__DATA SUPPLIED__:
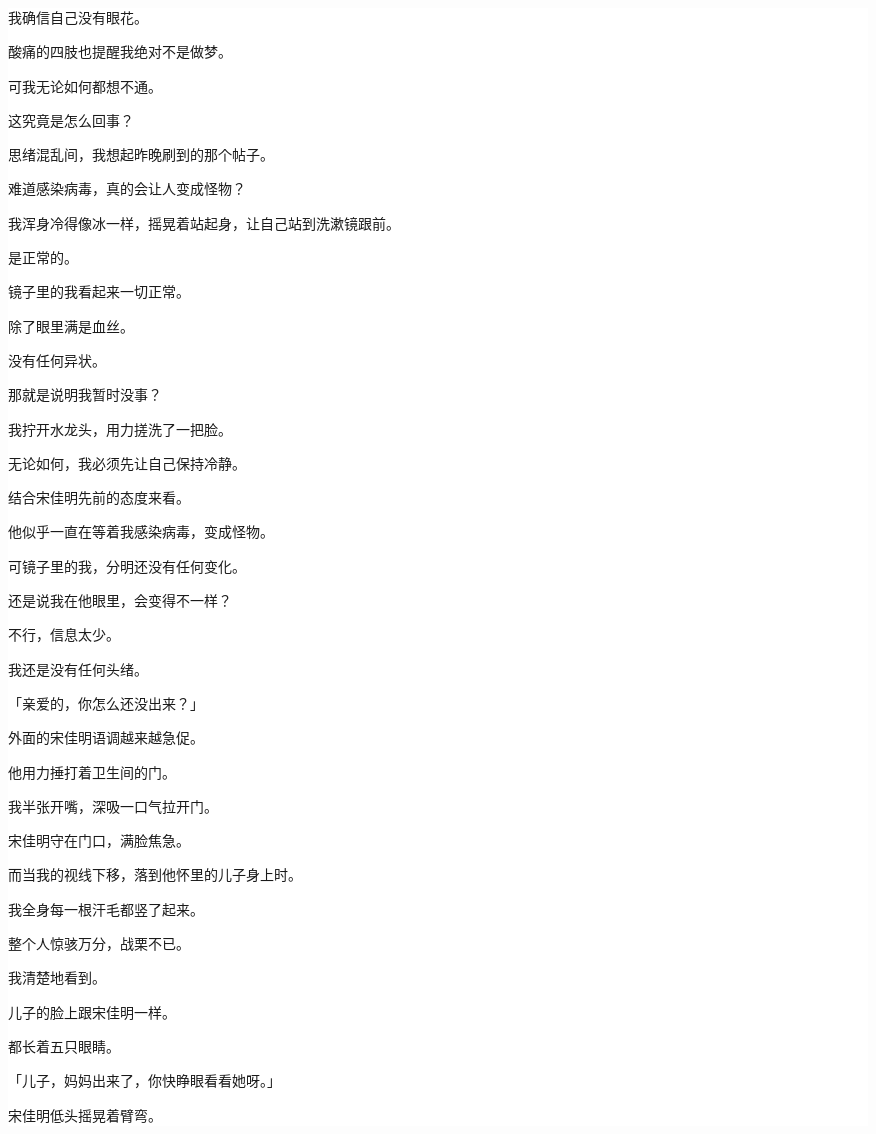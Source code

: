 我确信自己没有眼花。

酸痛的四肢也提醒我绝对不是做梦。

可我无论如何都想不通。

这究竟是怎么回事？

思绪混乱间，我想起昨晚刷到的那个帖子。

难道感染病毒，真的会让人变成怪物？

我浑身冷得像冰一样，摇晃着站起身，让自己站到洗漱镜跟前。

是正常的。

镜子里的我看起来一切正常。

除了眼里满是血丝。

没有任何异状。

那就是说明我暂时没事？

我拧开水龙头，用力搓洗了一把脸。

无论如何，我必须先让自己保持冷静。

结合宋佳明先前的态度来看。

他似乎一直在等着我感染病毒，变成怪物。

可镜子里的我，分明还没有任何变化。

还是说我在他眼里，会变得不一样？

不行，信息太少。

我还是没有任何头绪。

「亲爱的，你怎么还没出来？」

外面的宋佳明语调越来越急促。

他用力捶打着卫生间的门。

我半张开嘴，深吸一口气拉开门。

宋佳明守在门口，满脸焦急。

而当我的视线下移，落到他怀里的儿子身上时。

我全身每一根汗毛都竖了起来。

整个人惊骇万分，战栗不已。

我清楚地看到。

儿子的脸上跟宋佳明一样。

都长着五只眼睛。

「儿子，妈妈出来了，你快睁眼看看她呀。」

宋佳明低头摇晃着臂弯。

__WHAT TO PRODUCE__: Where a picture appears in the material above, skip it, and print the rest exactly.

__SOLUTION BELOW__:
Source code

: 我确信自己没有眼花。

酸痛的四肢也提醒我绝对不是做梦。

可我无论如何都想不通。

这究竟是怎么回事？

思绪混乱间，我想起昨晚刷到的那个帖子。

难道感染病毒，真的会让人变成怪物？

我浑身冷得像冰一样，摇晃着站起身，让自己站到洗漱镜跟前。

是正常的。

镜子里的我看起来一切正常。

除了眼里满是血丝。

没有任何异状。

那就是说明我暂时没事？

我拧开水龙头，用力搓洗了一把脸。

无论如何，我必须先让自己保持冷静。

结合宋佳明先前的态度来看。

他似乎一直在等着我感染病毒，变成怪物。

可镜子里的我，分明还没有任何变化。

还是说我在他眼里，会变得不一样？

不行，信息太少。

我还是没有任何头绪。

「亲爱的，你怎么还没出来？」

外面的宋佳明语调越来越急促。

他用力捶打着卫生间的门。

我半张开嘴，深吸一口气拉开门。

宋佳明守在门口，满脸焦急。

而当我的视线下移，落到他怀里的儿子身上时。

我全身每一根汗毛都竖了起来。

整个人惊骇万分，战栗不已。

我清楚地看到。

儿子的脸上跟宋佳明一样。

都长着五只眼睛。

「儿子，妈妈出来了，你快睁眼看看她呀。」

宋佳明低头摇晃着臂弯。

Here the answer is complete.